それから「わかる言葉」。DVDの子ども達は5年生なので、難しい言葉も使いました。普段は3年生が多いですが、例えば「約」「平均」その程度の言葉も習っていないので分かりません。その学年に応じて、言葉を使い分けるというのも、とても大事です。
嘘もいけません。自給飼料やっていないのに「うちのサイロ」と言ってはダメです。そういう場合は「多くの酪農家さんは…」と言えば良い。それだけのことです。
◆五感に訴える具体物、ツールを使うタイミング
具体物を使って話をする。牛のエサを使って、五感に訴えることが、小学生にはとても大事なことです。僕はジップロックに入れて実際のエサを持っていきます。草は、一番いい匂いで、子どもにもわかりやすく伝わりやすい、「ルーサン」を使います。ビールかす、しょう油かすなども、においが良いですからね。段々とにおいの強いもの、「サイレージ」を出します。サイレージは循環の話にも持っていけます。
具体物を与えて、においや目で見せると子ども達はとても意欲的になります。時間的にこのエサの話をするのが、授業が始まって20〜25分くらいです。とにかくこちらがずっと話しているから、子ども達も少し疲れて来ます。その頃にこういうアトラクション的な具体物で、においを嗅がせるととても盛り上がって、子ども達の活気が蘇って来ます。
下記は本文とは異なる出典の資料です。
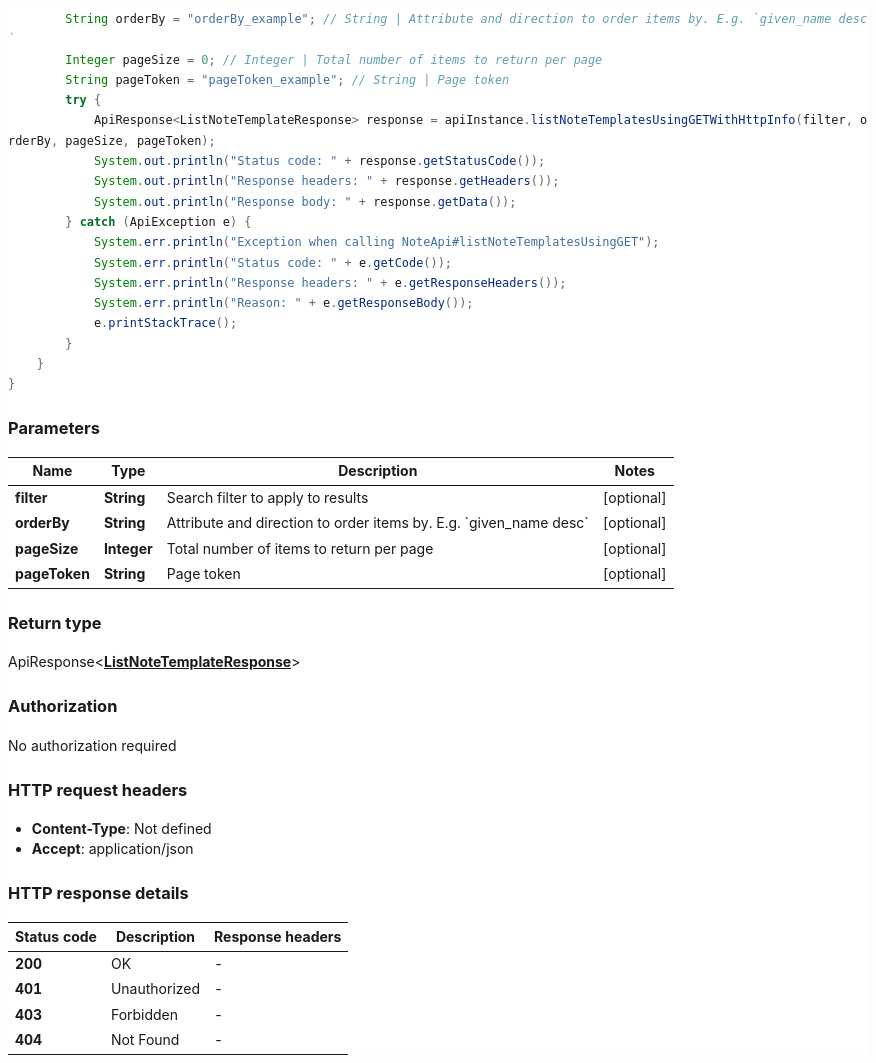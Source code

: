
 ```java
        String orderBy = "orderBy_example"; // String | Attribute and direction to order items by. E.g. `given_name desc`
        Integer pageSize = 0; // Integer | Total number of items to return per page
        String pageToken = "pageToken_example"; // String | Page token
        try {
            ApiResponse<ListNoteTemplateResponse> response = apiInstance.listNoteTemplatesUsingGETWithHttpInfo(filter, orderBy, pageSize, pageToken);
            System.out.println("Status code: " + response.getStatusCode());
            System.out.println("Response headers: " + response.getHeaders());
            System.out.println("Response body: " + response.getData());
        } catch (ApiException e) {
            System.err.println("Exception when calling NoteApi#listNoteTemplatesUsingGET");
            System.err.println("Status code: " + e.getCode());
            System.err.println("Response headers: " + e.getResponseHeaders());
            System.err.println("Reason: " + e.getResponseBody());
            e.printStackTrace();
        }
    }
}
```

### Parameters


| Name | Type | Description  | Notes |
|------------- | ------------- | ------------- | -------------|
| **filter** | **String**| Search filter to apply to results | [optional] |
| **orderBy** | **String**| Attribute and direction to order items by. E.g. &#x60;given_name desc&#x60; | [optional] |
| **pageSize** | **Integer**| Total number of items to return per page | [optional] |
| **pageToken** | **String**| Page token | [optional] |

### Return type

ApiResponse<[**ListNoteTemplateResponse**](ListNoteTemplateResponse.md)>


### Authorization

No authorization required

### HTTP request headers

- **Content-Type**: Not defined
- **Accept**: application/json

### HTTP response details
| Status code | Description | Response headers |
|-------------|-------------|------------------|
| **200** | OK |  -  |
| **401** | Unauthorized |  -  |
| **403** | Forbidden |  -  |
| **404** | Not Found |  -  |
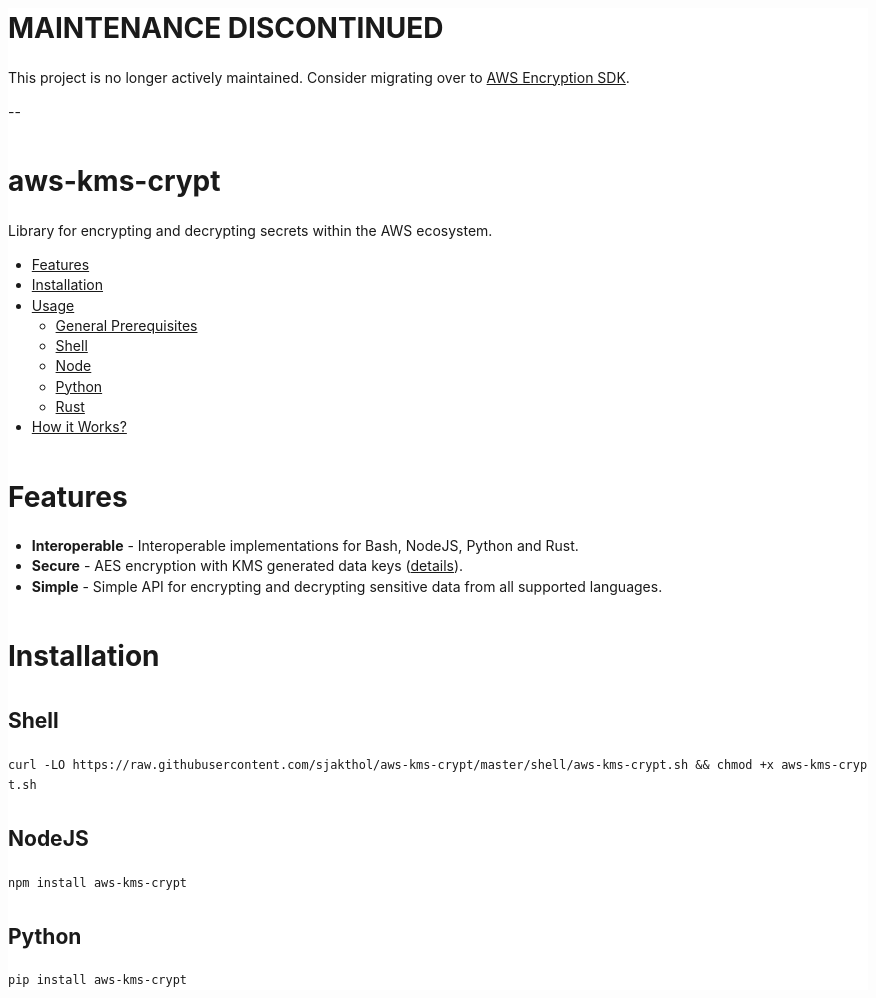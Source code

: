 # MAINTENANCE DISCONTINUED

This project is no longer actively maintained. Consider migrating over to [AWS Encryption SDK](https://docs.aws.amazon.com/encryption-sdk/latest/developer-guide/introduction.html).

--

# aws-kms-crypt

Library for encrypting and decrypting secrets within the AWS ecosystem.

* [Features](#features)
* [Installation](#installation)
* [Usage](#usage)
  * [General Prerequisites](#usage-general)
  * [Shell](#usage-shell)
  * [Node](#usage-node)
  * [Python](#usage-python)
  * [Rust](#usage-rust)
* [How it Works?](#details)

<a name="features"></a>

# Features

* **Interoperable** - Interoperable implementations for Bash, NodeJS, Python and Rust.
* **Secure** - AES encryption with KMS generated data keys ([details](#details)).
* **Simple** - Simple API for encrypting and decrypting sensitive data from all supported languages.

<a name="installation"></a>

# Installation

## Shell

```
curl -LO https://raw.githubusercontent.com/sjakthol/aws-kms-crypt/master/shell/aws-kms-crypt.sh && chmod +x aws-kms-crypt.sh
```

## NodeJS
```
npm install aws-kms-crypt
```

## Python
```
pip install aws-kms-crypt
```
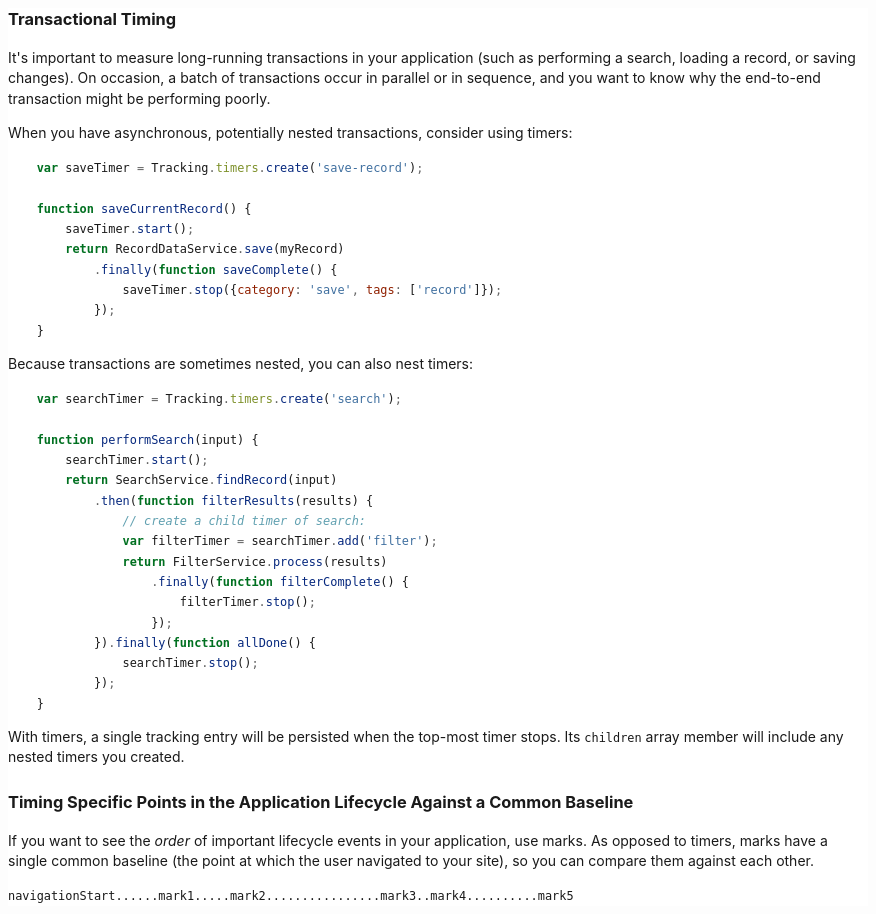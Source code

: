 ### Transactional Timing ###

It's important to measure long-running transactions in your application (such as performing
a search, loading a record, or saving changes). On occasion, a batch of transactions occur in
parallel or in sequence, and you want to know why the end-to-end transaction might be performing
poorly.

When you have asynchronous, potentially nested transactions, consider using timers:

```javascript
    var saveTimer = Tracking.timers.create('save-record');
    
    function saveCurrentRecord() {
        saveTimer.start();
        return RecordDataService.save(myRecord)
            .finally(function saveComplete() {
                saveTimer.stop({category: 'save', tags: ['record']});
            });
    }
```

Because transactions are sometimes nested, you can also nest timers:

```javascript
    var searchTimer = Tracking.timers.create('search');
    
    function performSearch(input) {
        searchTimer.start();
        return SearchService.findRecord(input)
            .then(function filterResults(results) {
                // create a child timer of search:
                var filterTimer = searchTimer.add('filter');
                return FilterService.process(results)
                    .finally(function filterComplete() {
                        filterTimer.stop();
                    });
            }).finally(function allDone() {
                searchTimer.stop();
            });
    }
```

With timers, a single tracking entry will be persisted when the top-most timer stops. Its `children`
array member will include any nested timers you created.

### Timing Specific Points in the Application Lifecycle Against a Common Baseline ###

If you want to see the *order* of important lifecycle events in your application, use marks. As
opposed to timers, marks have a single common baseline (the point at which the user navigated to your
site), so you can compare them against each other.

    navigationStart......mark1.....mark2................mark3..mark4..........mark5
◆子どもが大好きなあの話は擬音を使ってイメージを膨らませよう!
子ども達が異様に食いつく、うんちの話。5年生くらいまでは大概、うんちネタは鉄板です。あまり「うんち」を連呼してもなあと思って、僕は「ブリブリ」という単語を使います。僕は擬音をかなり使います。シャーとかブリブリとか、ピーとか。小学生にとってイメージ化させるには、擬音がとても良いみたいです。堆肥舎は「ブリブリハウス」。「ブリブリ山」「ブリブリなだれ」という言葉も使って、堆肥の山の写真に人間のイラストを入れて、大きさ、量をイメージさせる。堆肥舎が出て来たところで、子ども達が、授業が一周ぐるりとしてきたことに気づき「へー、なるほど」ってなります。前から見ていると納得した子どもの顔が分かるので、僕は「やった!」って、気持ち良いです。子ども達は、ここで堆肥のこと、循環酪農のこと、細かいことはわからなくても、排泄物が肥料になるということを、なんとなく理解するのだと思います。
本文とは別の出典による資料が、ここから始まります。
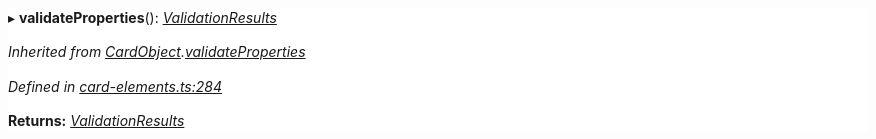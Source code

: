 ▸ **validateProperties**(): *[ValidationResults](validationresults.md)*

*Inherited from [CardObject](cardobject.md).[validateProperties](cardobject.md#validateproperties)*

*Defined in [card-elements.ts:284](https://github.com/microsoft/AdaptiveCards/blob/a61c5fd56/source/nodejs/adaptivecards/src/card-elements.ts#L284)*

**Returns:** *[ValidationResults](validationresults.md)*
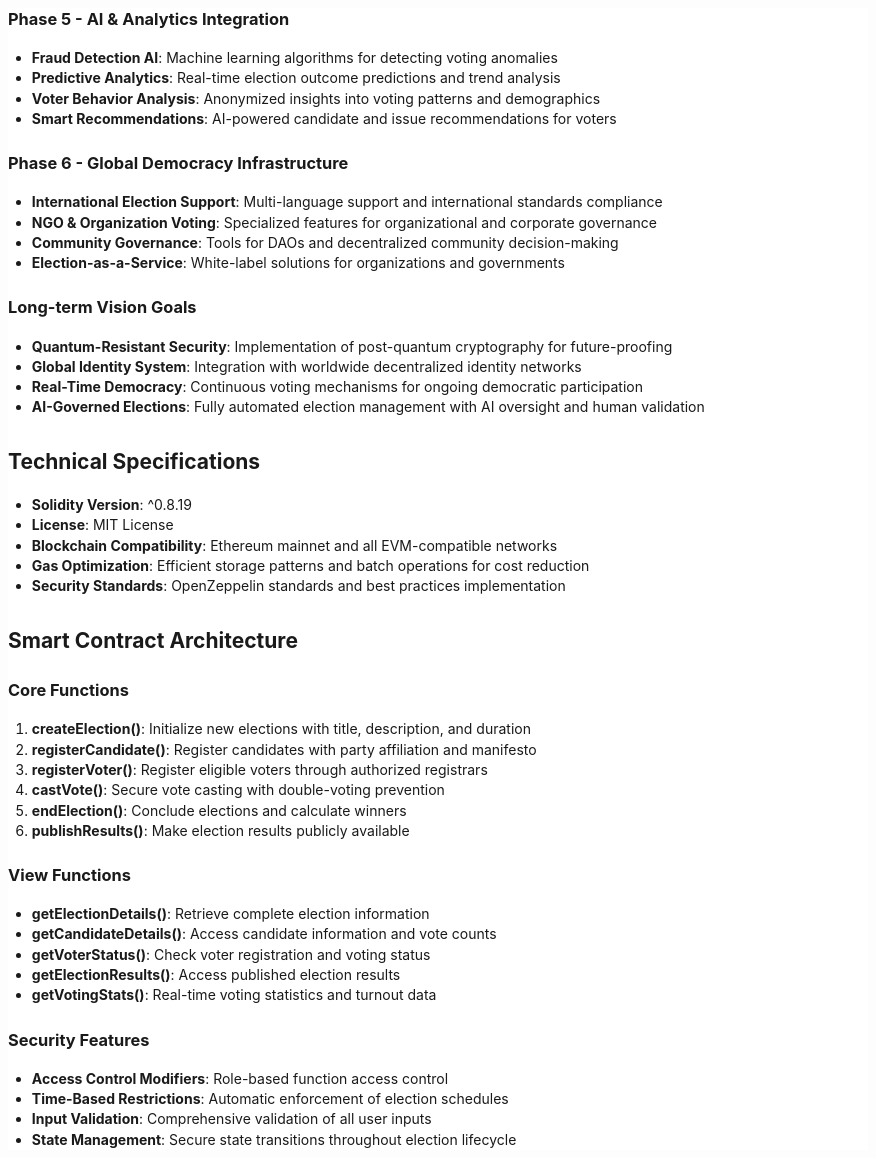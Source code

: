 ### Phase 5 - AI & Analytics Integration
- **Fraud Detection AI**: Machine learning algorithms for detecting voting anomalies
- **Predictive Analytics**: Real-time election outcome predictions and trend analysis
- **Voter Behavior Analysis**: Anonymized insights into voting patterns and demographics
- **Smart Recommendations**: AI-powered candidate and issue recommendations for voters

### Phase 6 - Global Democracy Infrastructure
- **International Election Support**: Multi-language support and international standards compliance
- **NGO & Organization Voting**: Specialized features for organizational and corporate governance
- **Community Governance**: Tools for DAOs and decentralized community decision-making
- **Election-as-a-Service**: White-label solutions for organizations and governments

### Long-term Vision Goals
- **Quantum-Resistant Security**: Implementation of post-quantum cryptography for future-proofing
- **Global Identity System**: Integration with worldwide decentralized identity networks
- **Real-Time Democracy**: Continuous voting mechanisms for ongoing democratic participation
- **AI-Governed Elections**: Fully automated election management with AI oversight and human validation

## Technical Specifications

- **Solidity Version**: ^0.8.19
- **License**: MIT License
- **Blockchain Compatibility**: Ethereum mainnet and all EVM-compatible networks
- **Gas Optimization**: Efficient storage patterns and batch operations for cost reduction
- **Security Standards**: OpenZeppelin standards and best practices implementation

## Smart Contract Architecture

### Core Functions
1. **createElection()**: Initialize new elections with title, description, and duration
2. **registerCandidate()**: Register candidates with party affiliation and manifesto
3. **registerVoter()**: Register eligible voters through authorized registrars
4. **castVote()**: Secure vote casting with double-voting prevention
5. **endElection()**: Conclude elections and calculate winners
6. **publishResults()**: Make election results publicly available

### View Functions
- **getElectionDetails()**: Retrieve complete election information
- **getCandidateDetails()**: Access candidate information and vote counts
- **getVoterStatus()**: Check voter registration and voting status
- **getElectionResults()**: Access published election results
- **getVotingStats()**: Real-time voting statistics and turnout data

### Security Features
- **Access Control Modifiers**: Role-based function access control
- **Time-Based Restrictions**: Automatic enforcement of election schedules
- **Input Validation**: Comprehensive validation of all user inputs
- **State Management**: Secure state transitions throughout election lifecycle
◆しごとの話から、いのちの話へ 騒いでいた子ども達を集中させるサイン
職業の話。今キャリア教育と言われており、中心となる部分です。「いのち」の話をゴールにして、その過程でキャリアや食育、様々な要素が関ります。酪農家の他に、獣医さん、ヘルパーさん、受精師さん、出荷する時のドライバーさん、こんなに酪農に関係する仕事があるということを紹介します。
僕の授業はにぎやかで騒がしいですが、日本の小学生は集中する訓練を受けているので「集中!」っていうオーラを出すと、集中してくれます。集中して欲しい時は、集中して欲しいサインをこちらから出すのです。例えば手をたたく、声を小さくする、逆に「あのねー!」って声を大きくする、なんでも良いです。こっちも「実はね…」と、表情を変えると「ああ、聞かなきゃいけない場面なんだ」と子ども達にスッと入るのが分かります。これは、一度経験すると気持ち良いですよ。そういう瞬間を作り、赤帽子のおじさん(ドライバー)の話に入って行きます。お母さん牛が舐めているこの子牛はオスでした。飼えません。お母さん牛とは別れて出荷されて行きます。最後に「ありがとう、頑張ってね」と声を掛けてあげる。終わりに、この子がお肉になって、そのいのちがみんなに繋がるのだから、大事にお肉を食べてね、という話をします。それは皆さんがそれぞれ牧場でされている話だと思うので、様々な伝え方で良いと思います。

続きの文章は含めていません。